**YOUR TASK**
The lines to output run from the first line of the entries below through the line containing "- Easily parallelizable: neuron"; copy them exactly and leave out pictures.

THE DATA START

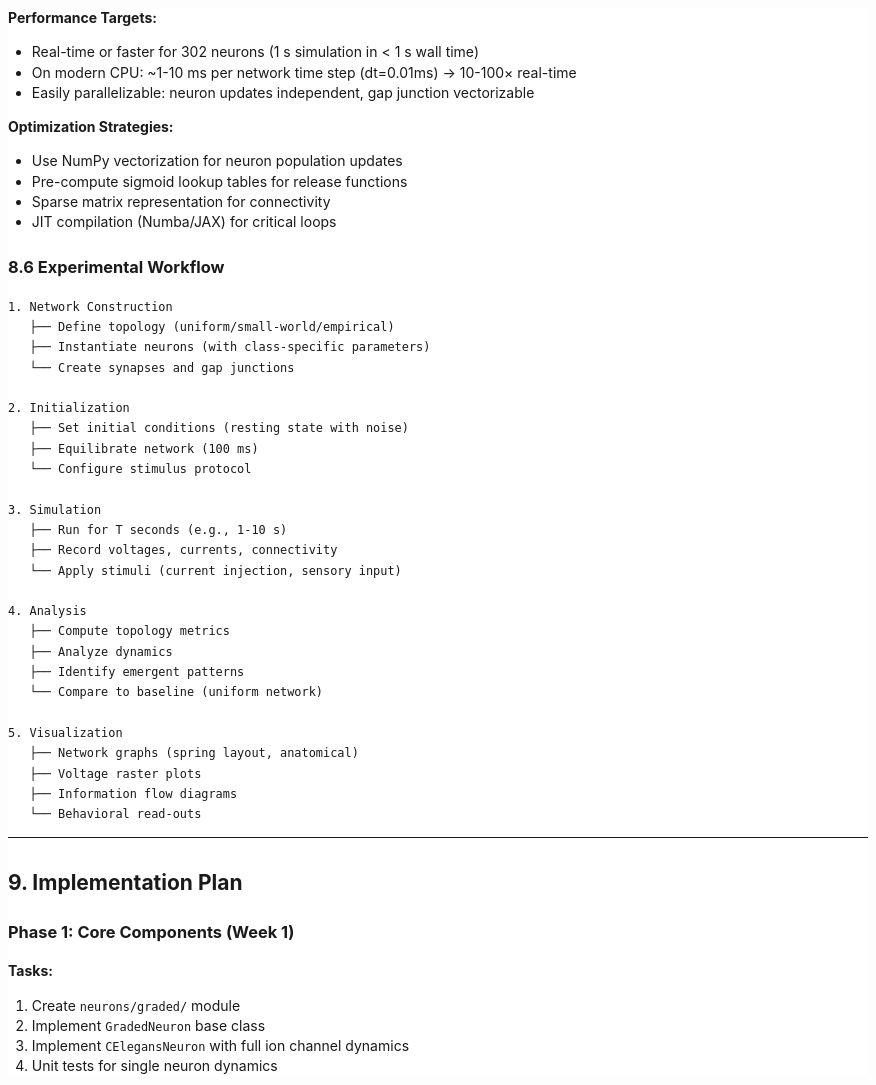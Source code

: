 **Performance Targets:**
- Real-time or faster for 302 neurons (1 s simulation in < 1 s wall time)
- On modern CPU: ~1-10 ms per network time step (dt=0.01ms) → 10-100× real-time
- Easily parallelizable: neuron updates independent, gap junction vectorizable

**Optimization Strategies:**
- Use NumPy vectorization for neuron population updates
- Pre-compute sigmoid lookup tables for release functions
- Sparse matrix representation for connectivity
- JIT compilation (Numba/JAX) for critical loops

### 8.6 Experimental Workflow

```
1. Network Construction
   ├── Define topology (uniform/small-world/empirical)
   ├── Instantiate neurons (with class-specific parameters)
   └── Create synapses and gap junctions

2. Initialization
   ├── Set initial conditions (resting state with noise)
   ├── Equilibrate network (100 ms)
   └── Configure stimulus protocol

3. Simulation
   ├── Run for T seconds (e.g., 1-10 s)
   ├── Record voltages, currents, connectivity
   └── Apply stimuli (current injection, sensory input)

4. Analysis
   ├── Compute topology metrics
   ├── Analyze dynamics
   ├── Identify emergent patterns
   └── Compare to baseline (uniform network)

5. Visualization
   ├── Network graphs (spring layout, anatomical)
   ├── Voltage raster plots
   ├── Information flow diagrams
   └── Behavioral read-outs
```

---

## 9. Implementation Plan

### Phase 1: Core Components (Week 1)

**Tasks:**
1. Create `neurons/graded/` module
2. Implement `GradedNeuron` base class
3. Implement `CElegansNeuron` with full ion channel dynamics
4. Unit tests for single neuron dynamics
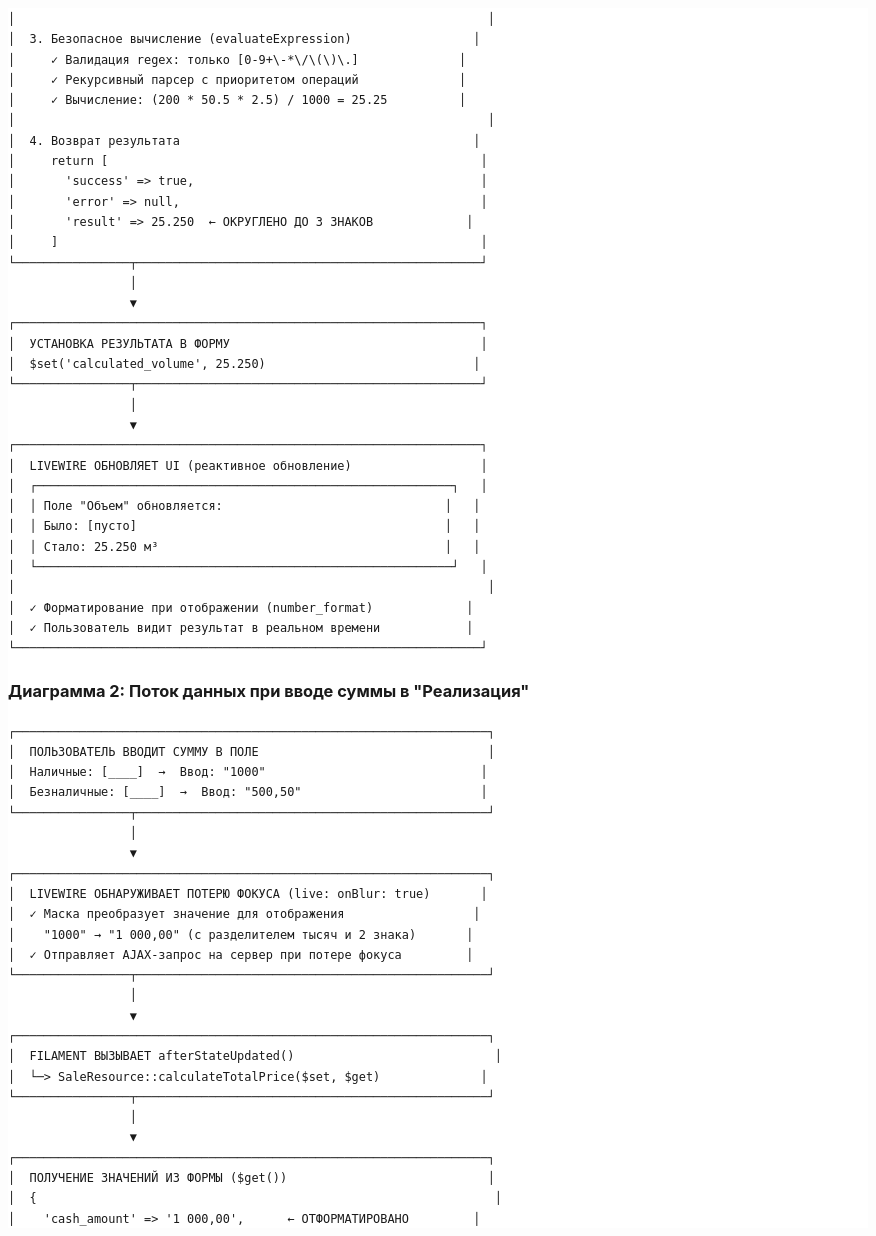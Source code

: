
 ```
│                                                                  │
│  3. Безопасное вычисление (evaluateExpression)                 │
│     ✓ Валидация regex: только [0-9+\-*\/\(\)\.]              │
│     ✓ Рекурсивный парсер с приоритетом операций              │
│     ✓ Вычисление: (200 * 50.5 * 2.5) / 1000 = 25.25          │
│                                                                  │
│  4. Возврат результата                                         │
│     return [                                                    │
│       'success' => true,                                        │
│       'error' => null,                                          │
│       'result' => 25.250  ← ОКРУГЛЕНО ДО 3 ЗНАКОВ             │
│     ]                                                           │
└────────────────┬────────────────────────────────────────────────┘
                 │
                 ▼
┌─────────────────────────────────────────────────────────────────┐
│  УСТАНОВКА РЕЗУЛЬТАТА В ФОРМУ                                   │
│  $set('calculated_volume', 25.250)                             │
└────────────────┬────────────────────────────────────────────────┘
                 │
                 ▼
┌─────────────────────────────────────────────────────────────────┐
│  LIVEWIRE ОБНОВЛЯЕТ UI (реактивное обновление)                  │
│  ┌──────────────────────────────────────────────────────────┐   │
│  │ Поле "Объем" обновляется:                               │   │
│  │ Было: [пусто]                                           │   │
│  │ Стало: 25.250 м³                                        │   │
│  └──────────────────────────────────────────────────────────┘   │
│                                                                  │
│  ✓ Форматирование при отображении (number_format)             │
│  ✓ Пользователь видит результат в реальном времени            │
└─────────────────────────────────────────────────────────────────┘
```

### Диаграмма 2: Поток данных при вводе суммы в "Реализация"

```
┌──────────────────────────────────────────────────────────────────┐
│  ПОЛЬЗОВАТЕЛЬ ВВОДИТ СУММУ В ПОЛЕ                                │
│  Наличные: [____]  →  Ввод: "1000"                              │
│  Безналичные: [____]  →  Ввод: "500,50"                         │
└────────────────┬─────────────────────────────────────────────────┘
                 │
                 ▼
┌──────────────────────────────────────────────────────────────────┐
│  LIVEWIRE ОБНАРУЖИВАЕТ ПОТЕРЮ ФОКУСА (live: onBlur: true)       │
│  ✓ Маска преобразует значение для отображения                  │
│    "1000" → "1 000,00" (с разделителем тысяч и 2 знака)       │
│  ✓ Отправляет AJAX-запрос на сервер при потере фокуса         │
└────────────────┬─────────────────────────────────────────────────┘
                 │
                 ▼
┌──────────────────────────────────────────────────────────────────┐
│  FILAMENT ВЫЗЫВАЕТ afterStateUpdated()                            │
│  └─> SaleResource::calculateTotalPrice($set, $get)              │
└────────────────┬─────────────────────────────────────────────────┘
                 │
                 ▼
┌──────────────────────────────────────────────────────────────────┐
│  ПОЛУЧЕНИЕ ЗНАЧЕНИЙ ИЗ ФОРМЫ ($get())                            │
│  {                                                                │
│    'cash_amount' => '1 000,00',      ← ОТФОРМАТИРОВАНО         │
```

THE DATA END

**ANSWER BOX**
Source code

: **Performance Targets:**
- Real-time or faster for 302 neurons (1 s simulation in < 1 s wall time)
- On modern CPU: ~1-10 ms per network time step (dt=0.01ms) → 10-100× real-time
- Easily parallelizable: neuron updates independent, gap junction vectorizable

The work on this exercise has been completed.